** What you should do **
Look for the word "leftrightarrow" in the entries and copy every line where it shows up.

** The input **
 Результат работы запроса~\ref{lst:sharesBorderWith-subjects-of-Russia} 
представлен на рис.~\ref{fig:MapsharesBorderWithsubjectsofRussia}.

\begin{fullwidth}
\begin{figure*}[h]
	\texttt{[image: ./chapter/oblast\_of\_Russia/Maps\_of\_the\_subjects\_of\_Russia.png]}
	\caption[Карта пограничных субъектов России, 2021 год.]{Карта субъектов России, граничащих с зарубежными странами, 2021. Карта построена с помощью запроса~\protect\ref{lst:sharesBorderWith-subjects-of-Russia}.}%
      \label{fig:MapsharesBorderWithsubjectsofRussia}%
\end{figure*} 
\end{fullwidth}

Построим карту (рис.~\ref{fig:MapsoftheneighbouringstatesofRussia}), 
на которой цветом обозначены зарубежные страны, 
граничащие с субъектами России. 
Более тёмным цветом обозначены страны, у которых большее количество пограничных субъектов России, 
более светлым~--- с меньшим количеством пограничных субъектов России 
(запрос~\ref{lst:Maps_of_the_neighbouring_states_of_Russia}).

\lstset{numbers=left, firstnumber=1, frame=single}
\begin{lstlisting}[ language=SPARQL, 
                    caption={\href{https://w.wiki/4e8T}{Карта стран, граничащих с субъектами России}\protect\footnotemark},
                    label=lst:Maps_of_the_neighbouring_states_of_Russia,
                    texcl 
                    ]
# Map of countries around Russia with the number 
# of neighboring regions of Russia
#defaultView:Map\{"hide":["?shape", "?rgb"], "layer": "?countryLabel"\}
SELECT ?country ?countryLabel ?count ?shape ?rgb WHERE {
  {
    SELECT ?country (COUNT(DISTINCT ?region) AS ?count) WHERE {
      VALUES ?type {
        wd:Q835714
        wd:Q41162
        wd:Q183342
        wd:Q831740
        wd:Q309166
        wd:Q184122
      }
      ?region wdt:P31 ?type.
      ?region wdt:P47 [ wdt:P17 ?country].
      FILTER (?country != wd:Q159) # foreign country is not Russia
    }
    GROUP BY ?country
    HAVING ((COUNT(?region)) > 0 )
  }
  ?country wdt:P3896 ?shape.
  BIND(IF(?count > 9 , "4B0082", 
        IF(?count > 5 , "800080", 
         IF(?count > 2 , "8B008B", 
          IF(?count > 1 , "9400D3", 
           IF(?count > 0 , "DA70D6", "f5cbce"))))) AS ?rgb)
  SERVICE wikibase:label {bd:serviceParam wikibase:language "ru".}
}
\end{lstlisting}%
* * *
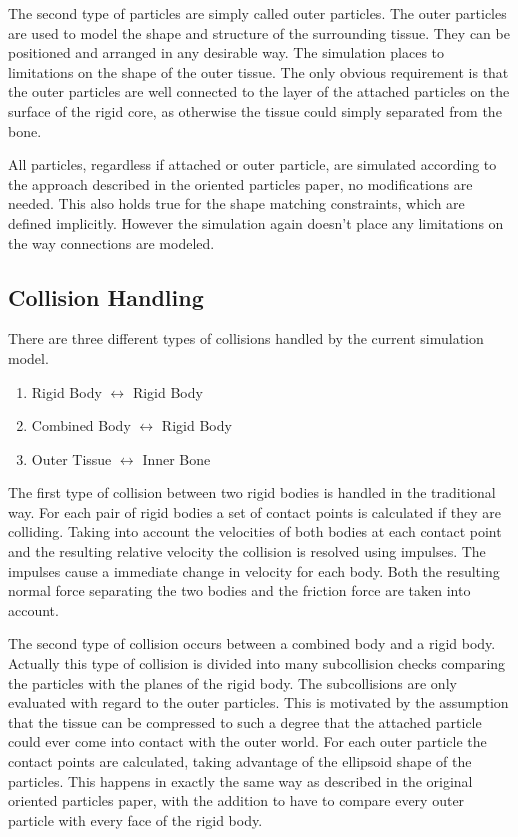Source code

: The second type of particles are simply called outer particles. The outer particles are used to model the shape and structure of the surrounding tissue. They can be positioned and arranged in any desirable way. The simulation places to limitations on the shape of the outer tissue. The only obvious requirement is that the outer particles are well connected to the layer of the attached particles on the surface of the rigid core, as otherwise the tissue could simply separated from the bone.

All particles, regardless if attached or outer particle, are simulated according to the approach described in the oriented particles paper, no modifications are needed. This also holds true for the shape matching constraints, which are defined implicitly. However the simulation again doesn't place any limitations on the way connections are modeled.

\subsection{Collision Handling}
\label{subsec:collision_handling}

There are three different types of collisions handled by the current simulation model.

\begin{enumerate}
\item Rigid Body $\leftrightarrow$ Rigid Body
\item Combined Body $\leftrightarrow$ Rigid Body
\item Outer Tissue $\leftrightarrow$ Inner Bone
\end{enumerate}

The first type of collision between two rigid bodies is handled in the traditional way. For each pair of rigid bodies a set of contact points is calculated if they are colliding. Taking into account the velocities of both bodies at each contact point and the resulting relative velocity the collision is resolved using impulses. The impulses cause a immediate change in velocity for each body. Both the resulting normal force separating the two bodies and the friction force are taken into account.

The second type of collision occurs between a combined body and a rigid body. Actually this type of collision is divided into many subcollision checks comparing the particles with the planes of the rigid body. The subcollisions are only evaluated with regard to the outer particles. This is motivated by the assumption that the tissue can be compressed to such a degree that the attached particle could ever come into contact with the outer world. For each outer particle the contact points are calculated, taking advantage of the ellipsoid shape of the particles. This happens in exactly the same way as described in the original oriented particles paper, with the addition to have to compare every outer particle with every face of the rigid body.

** Answer box **
\item Rigid Body $\leftrightarrow$ Rigid Body
\item Combined Body $\leftrightarrow$ Rigid Body
\item Outer Tissue $\leftrightarrow$ Inner Bone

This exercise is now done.